Paul Cadmus, The Fleets In -- produced under the New Deal Public Works of Art Program and rejected from the PWAP exhbition at the Corcoran Gallery in 1934

Rick has sent along some fascinating info about a key backstory for On the Town. Apparently, the Paul Cadmus painting above was the original inspiration for the Jerome Robbins ballet Fancy Free, which gave rise to the Bernstein-Comden-Green-Robbins Broadway production of On the Town, later to be adapted for the Hollywood Stanley Donen/Gene Kelley movie version.

That’s a fascinating history in a number of respects. It reminds us that back of the relatively tame eroticism of the Donen/Kelley film, and of the captivity narrative the film constructed (good girl rescued by good boy from clutches of alluring but dangerous metropolis), lay the somewhat more licentious reality captured and aggrandized by Cadmus’s painting.

But it also points to an important institutional history that underlies much of the cultural creativity of New York in the 1940s. Cadmus’s painting was one of the many art works that were made possible during the Depression by funding from the federal government–in this case from the Public Works of Art Project, a predecessor to the better known Federal Arts Project of the WPA. You can read an engaging history of the institution in this article from Rick’s magazine Artes.

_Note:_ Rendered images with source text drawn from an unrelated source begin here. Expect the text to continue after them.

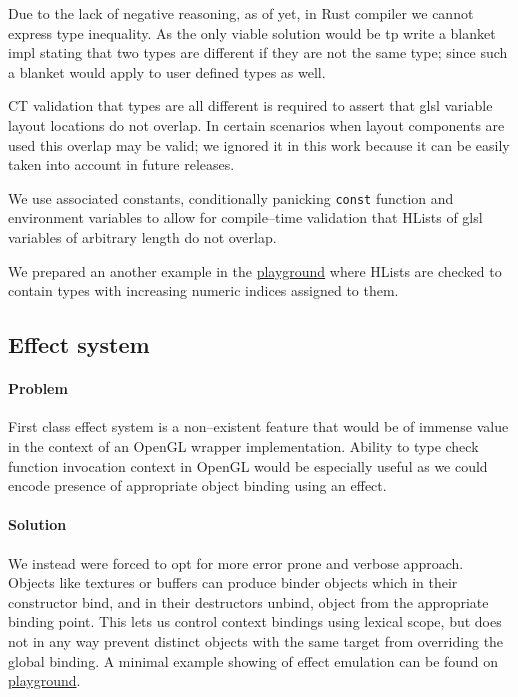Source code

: Due to the lack of negative reasoning, as of yet, in Rust compiler we cannot express type inequality.
As the only viable solution would be tp write a blanket impl stating that two types are different if they are not the same type; since such a blanket would apply to user defined types as well.

CT validation that types are all different is required to assert that glsl variable layout locations do not overlap.
In certain scenarios when layout components are used this overlap may be valid; we ignored it in this work because it can be easily taken into account in future releases.

We use associated constants, conditionally panicking \texttt{const} function and environment variables to allow for compile--time validation that HLists of glsl variables 
of arbitrary length do not overlap.

We prepared an another example in the \href{https://play.rust-lang.org/?version=stable&mode=debug&edition=2021&gist=61baf4a1043d947594ef33d03bb8390b}{playground} where
HLists are checked to contain types with increasing numeric indices assigned to them.

\subsection{Effect system}

\paragraph{Problem}

First class effect system is a non--existent feature that would be of immense value in the context of an OpenGL wrapper implementation.
Ability to type check function invocation context in OpenGL would be especially useful as we could encode presence of appropriate object binding using an effect.

\paragraph{Solution}

We instead were forced to opt for more error prone and verbose approach.
Objects like textures or buffers can produce binder objects which in their constructor bind, and in their destructors unbind, object from the appropriate binding point.
This lets us control context bindings using lexical scope, but does not in any way prevent distinct objects with the same target from overriding the global binding.
A minimal example showing of effect emulation can be found on \href{https://play.rust-lang.org/?version=stable&mode=debug&edition=2021&gist=3724852e646ce5d0ed1faf0c57f3e5c1}{playground}.

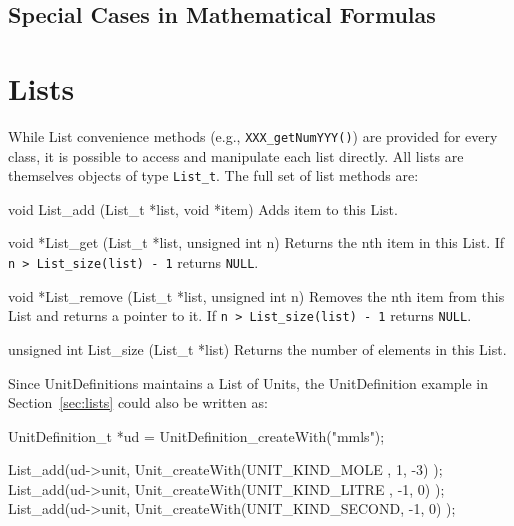 \documentclass{cekmanual}
\begin{document}
\subsection{Special Cases in Mathematical Formulas}
\label{sec:mathml-special-cases}





\clearpage
\appendix
\section{Lists}
\label{app:lists}

While List convenience methods (e.g., \texttt{XXX\_getNumYYY()}) are
provided for every class, it is possible to access and manipulate each
list directly.  All lists are themselves objects of type
\texttt{List\_t}.  The full set of list methods are:


\begin{methoddef}{void List\_add (List\_t *list, void *item)}
  Adds item to this List.
\end{methoddef}

\begin{methoddef}{void *List\_get (List\_t *list, unsigned int n)}
  Returns the nth item in this List.  If \texttt{n > List\_size(list)
  - 1} returns \texttt{NULL}.
\end{methoddef}

\begin{methoddef}{void *List\_remove (List\_t *list, unsigned int n)}
  Removes the nth item from this List and returns a pointer to it.  If
  \texttt{n > List\_size(list) - 1} returns \texttt{NULL}.
\end{methoddef}

\begin{methoddef}{unsigned int List\_size (List\_t *list)}
  Returns the number of elements in this List.
\end{methoddef}


Since UnitDefinitions maintains a List of Units, the UnitDefinition
example in Section~\ref{sec:lists} could also be written as:


\begin{example}[c]
UnitDefinition_t *ud = UnitDefinition_createWith("mmls");

List_add(ud->unit, Unit_createWith(UNIT_KIND_MOLE  ,  1, -3) );
List_add(ud->unit, Unit_createWith(UNIT_KIND_LITRE , -1,  0) );
List_add(ud->unit, Unit_createWith(UNIT_KIND_SECOND, -1,  0) );
\end{example}
\end{document}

Many of the writers, artists, and intellectuals we’ll encounter in this course were similarly beneficiaries of the opportunities made available by the cultural patronage of the New Deal. That patronage played a crucial role in democratizing the arts and in providing access to countless talented young people who otherwise would have had few chances to begin their careers. Betty Smith, who worked for the Federal Theater Project, was among them. And a good case can be made that some of the ways her novel views the world of her childhood are indebted to ideas and attitudes she absorbed while working on the FTP.

But even as the artistic patronage of the New Deal left a lasting legacy, by the early 1940s, the key programs had ended or were on the decline. By the later 1940s, the political and cultural attitudes that enabled them had shifted. (One aspect of the change was the Red Scare of the later 1940s. Jerome Robbins, the choreographer of On the Town, who was responsible for the original idea of the musical, was among the artists called before the House Un-American Activities Committee and asked to testify about his knowledge of Communist associations in the theater community.) Both the influence and the decline of the New Deal program for cultural democracy can seen in the work of Betty Smith, and of other figures we’ll encounter this semester.